Rights and justice: Nexus and divergence
Both rights and justice have an aspirational dimension. They support the framing or pursuit of ideal human interactions and relations, both person to person and person to public authority or state. They encourage thinking about whether an action (or inaction) has been in aid of another's flourishing. Where not, they underpin remedies to address shortcomings, omissions and wrongful measures. Concretely, they can be supported by legal avenues in the pursuit of their implementation, though the granting of such avenues, or access to them, differs widely–by jurisdiction, socio-economic class, geographical location, and so on.
Both justice and rights discourses lay claim to being grounded in universality–norms applicable everywhere and anytime, at least in relation to defined circumstances. Challenges to this understanding abound, and we have ourselves already highlighted ambiguities and uncertainties that challenge any notion of universality. Neither term means the same thing to all, at all times. On the one hand, this is to be celebrated, as it may also, over time, contribute to broadening their understanding or application. On the other hand, ambiguity is easily exploited by those that justice or rights otherwise seek to rein in.

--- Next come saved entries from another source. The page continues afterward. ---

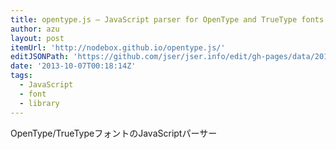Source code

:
 ```yaml
---
title: opentype.js – JavaScript parser for OpenType and TrueType fonts.
author: azu
layout: post
itemUrl: 'http://nodebox.github.io/opentype.js/'
editJSONPath: 'https://github.com/jser/jser.info/edit/gh-pages/data/2013/10/index.json'
date: '2013-10-07T00:18:14Z'
tags:
  - JavaScript
  - font
  - library
---
```

OpenType/TrueTypeフォントのJavaScriptパーサー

Matching any ideals inherent to justice or rights thinking has proven challenging in practice. Claims of what is right or just are sometimes in competition with each other, although this is not in and of itself a hindrance. Worse, though, they are flat out denied or evaded, an effort supported by the fact that justice or rights norms are only sometimes, but not always, enshrined in law, in particular hard law. Rights fare somewhat better in this, which might also explain why they are–at times controversially (Labonte and Mills, 2021)–conflated with justice. But rights, too, are not necessarily enshrined in law, or enforceable, everywhere or for everyone. We do not wish to argue that norms only have force or validity where justiciable. However, the alleged subjective nature of rights or justice claims, matched with the aspirational nature of many relevant norms, not least in the climate change context, does mean that claims sometimes struggle to be more than contentions. Normative commitments relevant to the climate mobility context now abound both at international–see, e.g., Global Compact on Migration, outputs from the UNFCCC's Taskforce on Displacement and the Platform on Disaster Displacement (formerly Nansen Initiative)–and national level–e.g., national commitments to relevant human rights treaties. Few are binding or concretely enforceable. On the other hand, concepts which may have been originally founded in concerns about justice and rights for climate mobile people, such as “climate refugee” turned out to be possibly more problematic than helpful (Piguet, 2022).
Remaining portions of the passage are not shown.